BEGIN
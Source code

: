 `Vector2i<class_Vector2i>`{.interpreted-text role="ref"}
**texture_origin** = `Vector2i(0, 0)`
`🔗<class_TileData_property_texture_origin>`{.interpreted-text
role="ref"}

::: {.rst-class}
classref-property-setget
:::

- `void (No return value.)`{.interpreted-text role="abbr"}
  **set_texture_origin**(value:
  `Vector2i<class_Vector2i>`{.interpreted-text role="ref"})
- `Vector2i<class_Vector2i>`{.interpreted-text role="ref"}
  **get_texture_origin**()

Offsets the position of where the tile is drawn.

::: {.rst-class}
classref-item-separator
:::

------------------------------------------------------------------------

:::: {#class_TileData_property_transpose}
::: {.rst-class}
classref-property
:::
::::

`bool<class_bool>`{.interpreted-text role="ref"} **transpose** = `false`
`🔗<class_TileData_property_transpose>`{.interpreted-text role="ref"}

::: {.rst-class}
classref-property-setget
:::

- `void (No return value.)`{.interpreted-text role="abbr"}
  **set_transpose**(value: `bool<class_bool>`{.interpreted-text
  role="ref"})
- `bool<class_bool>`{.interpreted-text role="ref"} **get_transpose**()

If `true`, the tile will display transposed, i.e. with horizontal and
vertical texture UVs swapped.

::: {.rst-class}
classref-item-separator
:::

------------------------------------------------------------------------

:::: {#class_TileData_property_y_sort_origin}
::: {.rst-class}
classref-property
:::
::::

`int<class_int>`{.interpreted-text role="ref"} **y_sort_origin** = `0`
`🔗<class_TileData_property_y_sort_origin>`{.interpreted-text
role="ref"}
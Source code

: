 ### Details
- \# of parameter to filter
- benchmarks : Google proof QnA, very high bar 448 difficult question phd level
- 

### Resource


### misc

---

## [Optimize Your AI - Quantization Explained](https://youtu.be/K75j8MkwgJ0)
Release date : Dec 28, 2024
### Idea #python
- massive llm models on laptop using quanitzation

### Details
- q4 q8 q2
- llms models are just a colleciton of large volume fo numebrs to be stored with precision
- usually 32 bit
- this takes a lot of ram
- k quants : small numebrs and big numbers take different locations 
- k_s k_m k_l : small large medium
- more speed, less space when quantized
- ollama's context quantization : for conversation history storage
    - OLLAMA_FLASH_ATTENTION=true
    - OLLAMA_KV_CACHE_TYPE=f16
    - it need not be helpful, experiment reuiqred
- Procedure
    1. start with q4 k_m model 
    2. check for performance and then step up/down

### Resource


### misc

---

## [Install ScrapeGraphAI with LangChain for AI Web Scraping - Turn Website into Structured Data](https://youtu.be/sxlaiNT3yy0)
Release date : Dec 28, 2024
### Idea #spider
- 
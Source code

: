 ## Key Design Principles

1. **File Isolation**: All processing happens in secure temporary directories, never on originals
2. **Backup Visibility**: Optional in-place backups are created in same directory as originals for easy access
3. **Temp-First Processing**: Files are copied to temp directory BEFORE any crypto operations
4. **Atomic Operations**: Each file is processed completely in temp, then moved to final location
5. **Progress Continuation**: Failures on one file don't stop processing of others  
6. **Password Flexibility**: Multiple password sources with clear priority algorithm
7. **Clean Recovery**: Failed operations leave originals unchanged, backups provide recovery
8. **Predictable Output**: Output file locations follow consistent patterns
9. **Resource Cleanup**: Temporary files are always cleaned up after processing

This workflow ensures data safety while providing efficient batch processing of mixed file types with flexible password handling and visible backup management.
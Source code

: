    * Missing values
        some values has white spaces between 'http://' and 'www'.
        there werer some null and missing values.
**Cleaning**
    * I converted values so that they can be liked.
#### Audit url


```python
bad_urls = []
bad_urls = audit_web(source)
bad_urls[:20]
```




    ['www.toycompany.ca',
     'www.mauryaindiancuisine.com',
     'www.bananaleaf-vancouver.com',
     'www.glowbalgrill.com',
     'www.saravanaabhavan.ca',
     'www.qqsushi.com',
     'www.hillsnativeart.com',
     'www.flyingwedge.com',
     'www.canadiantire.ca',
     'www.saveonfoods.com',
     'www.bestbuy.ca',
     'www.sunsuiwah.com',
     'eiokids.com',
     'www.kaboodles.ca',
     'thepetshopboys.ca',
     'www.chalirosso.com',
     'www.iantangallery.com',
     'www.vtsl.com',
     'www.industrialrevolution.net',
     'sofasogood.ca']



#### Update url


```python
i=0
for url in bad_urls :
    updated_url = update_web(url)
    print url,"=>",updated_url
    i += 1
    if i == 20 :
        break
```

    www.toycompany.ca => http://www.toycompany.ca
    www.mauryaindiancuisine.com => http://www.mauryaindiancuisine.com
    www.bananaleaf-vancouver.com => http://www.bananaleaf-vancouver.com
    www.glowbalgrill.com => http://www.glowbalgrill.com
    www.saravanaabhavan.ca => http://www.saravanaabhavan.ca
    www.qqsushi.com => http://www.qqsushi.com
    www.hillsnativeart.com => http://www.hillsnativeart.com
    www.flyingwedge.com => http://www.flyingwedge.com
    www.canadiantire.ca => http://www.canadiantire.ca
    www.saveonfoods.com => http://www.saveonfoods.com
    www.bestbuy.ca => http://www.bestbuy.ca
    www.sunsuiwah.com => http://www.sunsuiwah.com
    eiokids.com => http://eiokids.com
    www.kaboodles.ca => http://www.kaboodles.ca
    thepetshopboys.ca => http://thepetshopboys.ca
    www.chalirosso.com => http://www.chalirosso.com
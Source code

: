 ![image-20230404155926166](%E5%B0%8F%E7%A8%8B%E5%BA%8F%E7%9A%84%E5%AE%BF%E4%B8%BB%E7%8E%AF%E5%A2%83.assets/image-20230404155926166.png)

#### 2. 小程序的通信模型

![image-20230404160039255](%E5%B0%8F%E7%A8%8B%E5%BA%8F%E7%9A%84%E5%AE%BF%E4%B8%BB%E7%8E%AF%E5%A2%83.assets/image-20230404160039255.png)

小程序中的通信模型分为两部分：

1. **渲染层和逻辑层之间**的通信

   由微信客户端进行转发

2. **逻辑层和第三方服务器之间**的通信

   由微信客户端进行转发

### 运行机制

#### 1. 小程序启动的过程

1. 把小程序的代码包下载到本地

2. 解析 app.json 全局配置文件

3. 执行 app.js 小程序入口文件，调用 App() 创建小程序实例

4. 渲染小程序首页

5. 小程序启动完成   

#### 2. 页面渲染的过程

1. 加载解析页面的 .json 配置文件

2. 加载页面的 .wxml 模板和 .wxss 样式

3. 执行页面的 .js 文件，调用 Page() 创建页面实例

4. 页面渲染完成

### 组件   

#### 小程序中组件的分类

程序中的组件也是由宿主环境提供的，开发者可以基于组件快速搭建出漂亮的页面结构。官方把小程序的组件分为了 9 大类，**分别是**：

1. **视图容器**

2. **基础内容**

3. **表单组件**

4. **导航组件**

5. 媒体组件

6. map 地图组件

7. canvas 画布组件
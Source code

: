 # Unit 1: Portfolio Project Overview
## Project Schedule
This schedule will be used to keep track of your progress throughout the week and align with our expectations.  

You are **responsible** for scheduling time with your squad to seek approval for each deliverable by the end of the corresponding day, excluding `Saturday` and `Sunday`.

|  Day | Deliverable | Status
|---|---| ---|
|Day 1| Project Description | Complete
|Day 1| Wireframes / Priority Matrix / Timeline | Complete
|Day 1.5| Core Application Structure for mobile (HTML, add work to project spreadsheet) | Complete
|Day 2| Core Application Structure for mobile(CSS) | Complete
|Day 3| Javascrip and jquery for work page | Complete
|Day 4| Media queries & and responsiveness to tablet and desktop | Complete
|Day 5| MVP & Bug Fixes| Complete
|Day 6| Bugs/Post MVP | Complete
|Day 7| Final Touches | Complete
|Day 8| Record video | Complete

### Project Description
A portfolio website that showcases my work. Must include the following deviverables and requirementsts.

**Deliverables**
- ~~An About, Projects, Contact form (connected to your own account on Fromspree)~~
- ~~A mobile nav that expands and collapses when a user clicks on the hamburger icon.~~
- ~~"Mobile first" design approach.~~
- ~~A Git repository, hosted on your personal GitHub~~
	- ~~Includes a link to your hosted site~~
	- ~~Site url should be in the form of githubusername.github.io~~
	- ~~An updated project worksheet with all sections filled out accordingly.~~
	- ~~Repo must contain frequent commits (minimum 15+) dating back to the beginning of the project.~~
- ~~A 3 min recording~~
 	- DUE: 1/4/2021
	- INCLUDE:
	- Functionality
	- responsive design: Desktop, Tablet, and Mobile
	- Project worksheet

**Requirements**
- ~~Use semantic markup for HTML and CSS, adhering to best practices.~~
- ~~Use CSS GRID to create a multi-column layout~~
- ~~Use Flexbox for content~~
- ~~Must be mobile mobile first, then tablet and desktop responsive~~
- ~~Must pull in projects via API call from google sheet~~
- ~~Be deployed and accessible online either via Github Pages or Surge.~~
END
**Work item:** Copy the entries above exactly, but only from the line holding "- Procedure" through the line holding "2. **Backup Visibility**: Optional", both included.

**Result:**
- Procedure
    1. start with q4 k_m model 
    2. check for performance and then step up/down

### Resource


### misc

---

## [Install ScrapeGraphAI with LangChain for AI Web Scraping - Turn Website into Structured Data](https://youtu.be/sxlaiNT3yy0)
Release date : Dec 28, 2024
### Idea #spider
- 
Source code

: ## Key Design Principles

1. **File Isolation**: All processing happens in secure temporary directories, never on originals
2. **Backup Visibility**: Optional in-place backups are created in same directory as originals for easy access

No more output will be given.